Building a regional cultural identity – The people who live in the small cities and rural towns JPR reaches each day call the State of home because they value the quality of life our region affords. By sharing the special attributes of the communities we serve, exploring ideas about how we address common problems and convening people to attend events that enrich the human intellect and creative spirit, JPR helps build community and creates a sense of regional identity.
Radio remains a great wireless technology – Each morning I wake up and turn on my radio, boot my computer and flip on my cell phone. My radio is always “on” first with the programs I want to hear. While emerging media technologies have many benefits for delivering content in more convenient, accessible ways — which JPR continues to embrace — radio is still a reliable, cost-effective modern wireless technology for providing inspired programming to people.

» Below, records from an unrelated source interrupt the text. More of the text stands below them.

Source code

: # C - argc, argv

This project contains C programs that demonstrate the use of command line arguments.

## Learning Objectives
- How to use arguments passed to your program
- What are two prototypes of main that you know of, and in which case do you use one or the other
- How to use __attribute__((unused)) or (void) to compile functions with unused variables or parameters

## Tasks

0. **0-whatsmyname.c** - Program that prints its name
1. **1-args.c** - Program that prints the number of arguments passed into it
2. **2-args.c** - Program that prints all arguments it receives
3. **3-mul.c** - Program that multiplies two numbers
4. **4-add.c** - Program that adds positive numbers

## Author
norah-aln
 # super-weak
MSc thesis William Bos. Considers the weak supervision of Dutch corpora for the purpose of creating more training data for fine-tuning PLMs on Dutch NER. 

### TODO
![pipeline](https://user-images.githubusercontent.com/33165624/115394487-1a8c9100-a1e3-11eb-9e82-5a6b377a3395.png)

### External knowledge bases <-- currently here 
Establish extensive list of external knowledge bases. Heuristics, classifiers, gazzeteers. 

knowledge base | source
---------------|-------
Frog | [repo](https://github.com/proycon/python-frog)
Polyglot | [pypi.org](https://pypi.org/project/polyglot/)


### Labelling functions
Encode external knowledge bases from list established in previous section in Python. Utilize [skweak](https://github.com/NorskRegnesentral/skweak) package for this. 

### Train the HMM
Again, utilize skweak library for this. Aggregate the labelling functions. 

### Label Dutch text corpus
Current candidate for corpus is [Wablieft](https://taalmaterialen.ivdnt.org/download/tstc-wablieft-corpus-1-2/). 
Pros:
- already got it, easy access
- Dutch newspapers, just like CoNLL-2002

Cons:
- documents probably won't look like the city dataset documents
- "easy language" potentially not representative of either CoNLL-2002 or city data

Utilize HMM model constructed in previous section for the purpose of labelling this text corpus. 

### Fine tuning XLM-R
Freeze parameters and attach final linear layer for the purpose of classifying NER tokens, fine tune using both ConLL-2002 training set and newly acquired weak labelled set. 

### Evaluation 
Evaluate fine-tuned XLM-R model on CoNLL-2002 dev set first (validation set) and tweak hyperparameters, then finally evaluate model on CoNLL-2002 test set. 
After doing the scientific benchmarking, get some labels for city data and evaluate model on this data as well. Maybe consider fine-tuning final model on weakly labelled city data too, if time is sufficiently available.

Reaching out for what we don’t have while celebrating what we do have – JPR seeks to carefully balance our program mix between programs created in our and studios and programs we acquire from national and international sources. In reaching out for high quality national and international programs we acknowledge we are part of a bigger community and connect to expertise, ideas, art and culture that are not within our grasp here at home. By proudly featuring the work of our talented local staff and volunteers – like the spirited R&B tunes of Craig Faulkner on American Rhythm, the inspiring classical music selections chosen each day by Don Matthews and Valerie Ing-Miller, the amazing ability of Jefferson Exchange host Geoffrey Riley and producer Lisa Polito to make a complex issue understandable and cool new music discovered by Open Air hosts Maria Kelly, Brad Ranger and Eric Teel – we have created an institution that is authentic, relevant and uniquely our own.
Trusting our audience – If you come to work each day assuming you’ll be speaking to a smart, open-minded audience with a natural curiosity about the world – and know that if you get something wrong they’ll tell you in a clear, good-faith way (and very likely keep sending you a check because they know no one’s perfect) — anything is possible!